Saunders: Pretty busy. I wake up, work on my "Third Ear" book and CD. Then do some drawings for Scull Soup a local [Tennessee] band, then I do a self-portrait and work on lines for a short film I'm starring in. And Facebook and email between everything constantly.

HuffPost: Do you think growing up around D.C. influenced you as an artist?

Saunders: Definitely! Almost all of my tragic stories come from Northern Virginia suburban life. And D.C.'s jail and the Lorton Correctional Facility gave me a lot of material too. It changed my life forever, and for the better! As terrible as those experiences were, I would not trade them for anything.

HuffPost: Do you know Lorton as a jail or an artist colony? Or both?

Saunders: I was in the prison there for eight months. But I found out a few years ago that it was bought by Fairfax and turned into an art center. To me that's like my personal experience from incarceration to artist only amplified exponentially on a social level. I mean, to think people are making clay pots and stuff where people got stabbed to death with screwdrivers or raped is absolutely incredible to me! I never in my wildest dreams could have ever imagined that! One day I would like to perform there.

I got in a knife fight [in February 1990] on M Street in Georgetown.

A punk rocker had a straight razor and I fought him off for a while with punches and kicks but then so many drunk people were screaming for me to kill him in stereo, like a circle, so I stabbed him a few times with a butterfly knife. He survived with no problems. But what's weird is, the grand jury in D.C. indicted me with two counts of armed robbery and assault with intent to commit robbery while armed. It made no sense.

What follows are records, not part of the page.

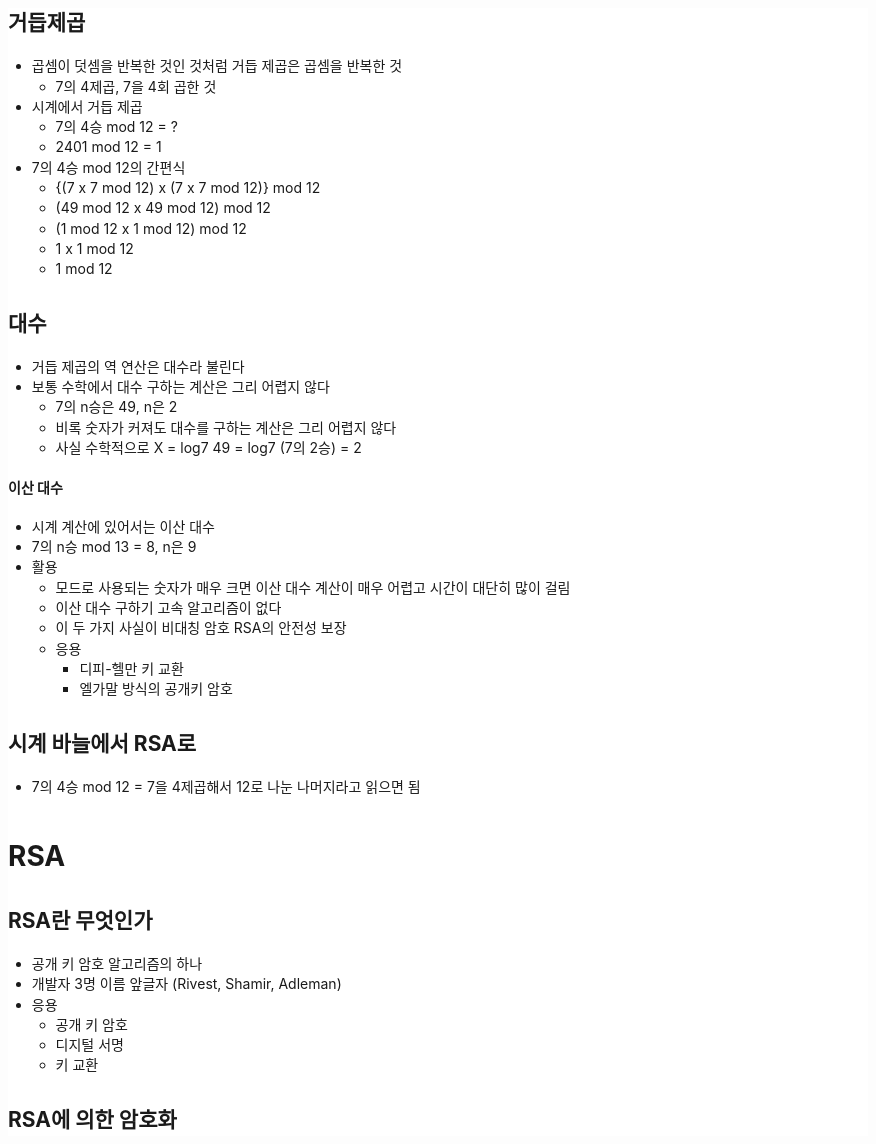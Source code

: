 ## 거듭제곱

- 곱셈이 덧셈을 반복한 것인 것처럼 거듭 제곱은 곱셈을 반복한 것
  - 7의 4제곱, 7을 4회 곱한 것
- 시계에서 거듭 제곱
  - 7의 4승 mod 12 = ?
  - 2401 mod 12 = 1
- 7의 4승 mod 12의 간편식
  - {(7 x 7 mod 12) x (7 x 7 mod 12)} mod 12
  - (49 mod 12 x 49 mod 12) mod 12
  - (1 mod 12 x 1 mod 12) mod 12
  - 1 x 1 mod 12
  - 1 mod 12

## 대수

- 거듭 제곱의 역 연산은 대수라 불린다
- 보통 수학에서 대수 구하는 계산은 그리 어렵지 않다
  - 7의 n승은 49, n은 2
  - 비록 숫자가 커져도 대수를 구하는 계산은 그리 어렵지 않다
  - 사실 수학적으로 X = log7 49 = log7 (7의 2승) = 2

#### 이산 대수

- 시계 계산에 있어서는 이산 대수
- 7의 n승 mod 13 = 8, n은 9
- 활용
  - 모드로 사용되는 숫자가 매우 크면 이산 대수 계산이 매우 어렵고 시간이 대단히 많이 걸림
  - 이산 대수 구하기 고속 알고리즘이 없다
  - 이 두 가지 사실이 비대칭 암호 RSA의 안전성 보장
  - 응용
    - 디피-헬만 키 교환
    - 엘가말 방식의 공개키 암호

## 시계 바늘에서 RSA로

- 7의 4승 mod 12 = 7을 4제곱해서 12로 나눈 나머지라고 읽으면 됨

# RSA

## RSA란 무엇인가

- 공개 키 암호 알고리즘의 하나
- 개발자 3명 이름 앞글자 (Rivest, Shamir, Adleman)
- 응용
  - 공개 키 암호
  - 디지털 서명
  - 키 교환

## RSA에 의한 암호화
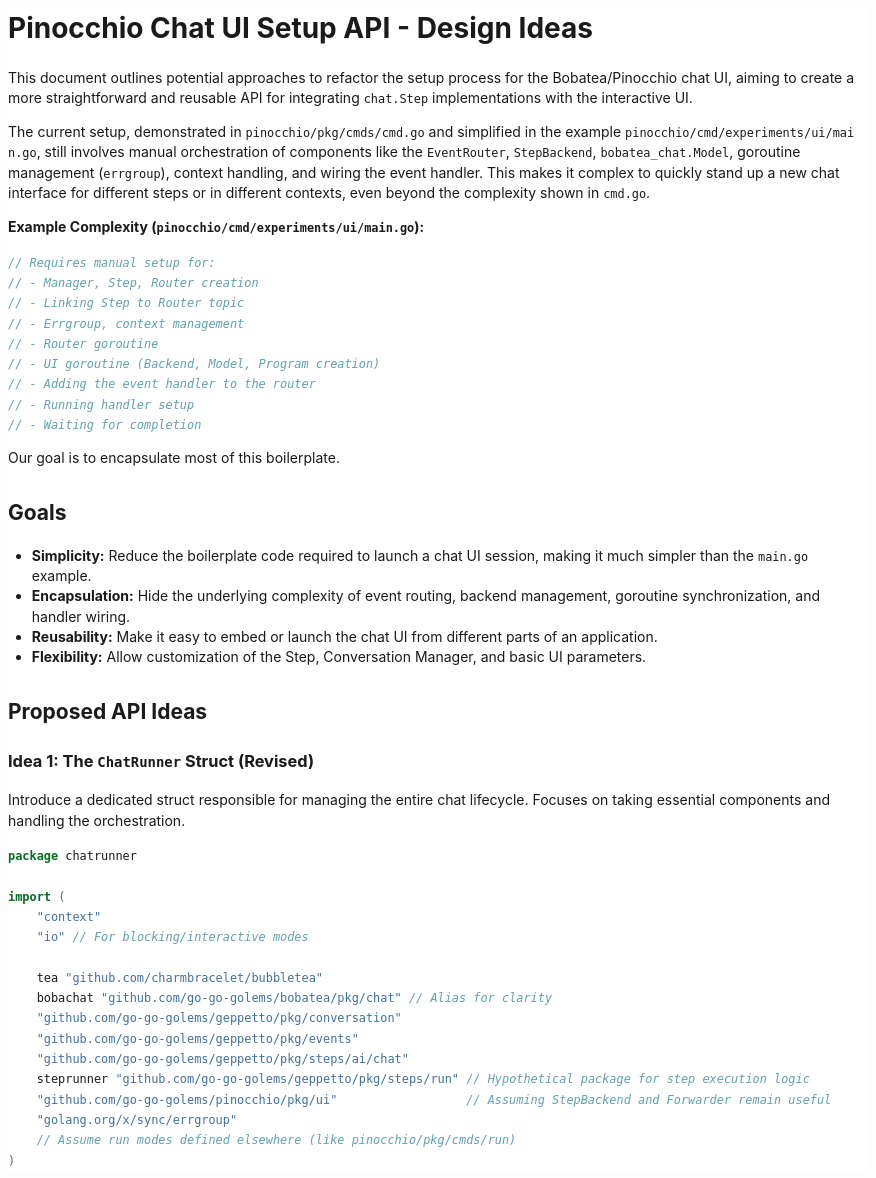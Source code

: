 # Pinocchio Chat UI Setup API - Design Ideas

This document outlines potential approaches to refactor the setup process for the Bobatea/Pinocchio chat UI, aiming to create a more straightforward and reusable API for integrating `chat.Step` implementations with the interactive UI.

The current setup, demonstrated in `pinocchio/pkg/cmds/cmd.go` and simplified in the example `pinocchio/cmd/experiments/ui/main.go`, still involves manual orchestration of components like the `EventRouter`, `StepBackend`, `bobatea_chat.Model`, goroutine management (`errgroup`), context handling, and wiring the event handler. This makes it complex to quickly stand up a new chat interface for different steps or in different contexts, even beyond the complexity shown in `cmd.go`.

**Example Complexity (`pinocchio/cmd/experiments/ui/main.go`):**

```go
// Requires manual setup for:
// - Manager, Step, Router creation
// - Linking Step to Router topic
// - Errgroup, context management
// - Router goroutine
// - UI goroutine (Backend, Model, Program creation)
// - Adding the event handler to the router
// - Running handler setup
// - Waiting for completion
```

Our goal is to encapsulate most of this boilerplate.

## Goals

- **Simplicity:** Reduce the boilerplate code required to launch a chat UI session, making it much simpler than the `main.go` example.
- **Encapsulation:** Hide the underlying complexity of event routing, backend management, goroutine synchronization, and handler wiring.
- **Reusability:** Make it easy to embed or launch the chat UI from different parts of an application.
- **Flexibility:** Allow customization of the Step, Conversation Manager, and basic UI parameters.

## Proposed API Ideas

### Idea 1: The `ChatRunner` Struct (Revised)

Introduce a dedicated struct responsible for managing the entire chat lifecycle. Focuses on taking essential components and handling the orchestration.

```go
package chatrunner

import (
	"context"
	"io" // For blocking/interactive modes

	tea "github.com/charmbracelet/bubbletea"
	bobachat "github.com/go-go-golems/bobatea/pkg/chat" // Alias for clarity
	"github.com/go-go-golems/geppetto/pkg/conversation"
	"github.com/go-go-golems/geppetto/pkg/events"
	"github.com/go-go-golems/geppetto/pkg/steps/ai/chat"
	steprunner "github.com/go-go-golems/geppetto/pkg/steps/run" // Hypothetical package for step execution logic
	"github.com/go-go-golems/pinocchio/pkg/ui"                  // Assuming StepBackend and Forwarder remain useful
	"golang.org/x/sync/errgroup"
	// Assume run modes defined elsewhere (like pinocchio/pkg/cmds/run)
)

```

So I pleaded guilty to smaller charges like thefts that I wasn't guilty of to get out of prison. At that time if you were charged with a violent crime, they automatically sent you to Lorton so you wouldn't be waiting for court in the jail with the crooked bankers and drunk-driving senators and crackheads etc.

And because I was white and not black. I got out really fast. Black people facing the same charges as me, were dealt with much more harshly!

HuffPost: Were you an artist already back when you got sent to jail?

Saunders: No, I was an Industrial Electricians Apprentice working for the International Brotherhood of Electrical Workers. I didn't get into art until college.

First I wanted to be a writer, but I only had a GED (D.C. court-ordered), and when I took the placement exam for E.T.S.U., they said I was developmentally challenged. And I thought I'd written the greatest essay ever about my goals in life! They had no sense of humor or creativity. So I chose art because I thought surely you can be creative in the arts.

And then a year or so later I came up with the idea of daily self-portraits in my sophmore year. And after that I didn't want to do anything else. No assignments, no syllabus. I had my life assignment. My purpose.

But I've always done art that had ideas of harm. Like once I sewed my mouth shut for a photography student's project.

HuffPost: Was it tough growing up around here, coming of age in the D.C. area, which is known as a pretty conservative place?

Saunders: I never felt like D.C. was conservative then. At Hutchison Elementary School I was in the [gifted and talented] program and we learned about how people do sit-ins and everything. We did one once until we got pizza twice a week and stuff.

From what I hear they don't teach any of this anymore, and I get so shocked and upset when I see conservative people in 2012 trying to take away people's rights! I was born in 1969 and women had rights! I still can't wrap my brain around it. It's disgusting and really backwards.

HuffPost: Are you in pain in your regular life? Are you trying to understand pain and discomfort because it's something you have experience with? Or else why the interest in manipulating your body and experience?

Saunders: Well I used to be plagued with terrible pain. Psychosomatic untreatable pain. But it's gone away as I've gotten older.

But I'm much more concerned with just experiencing as much of life as possible while I'm alive. You never know when you're going to die so the drugs and other experiments for self-portraits are really just attempts at having a really rich life full of experience.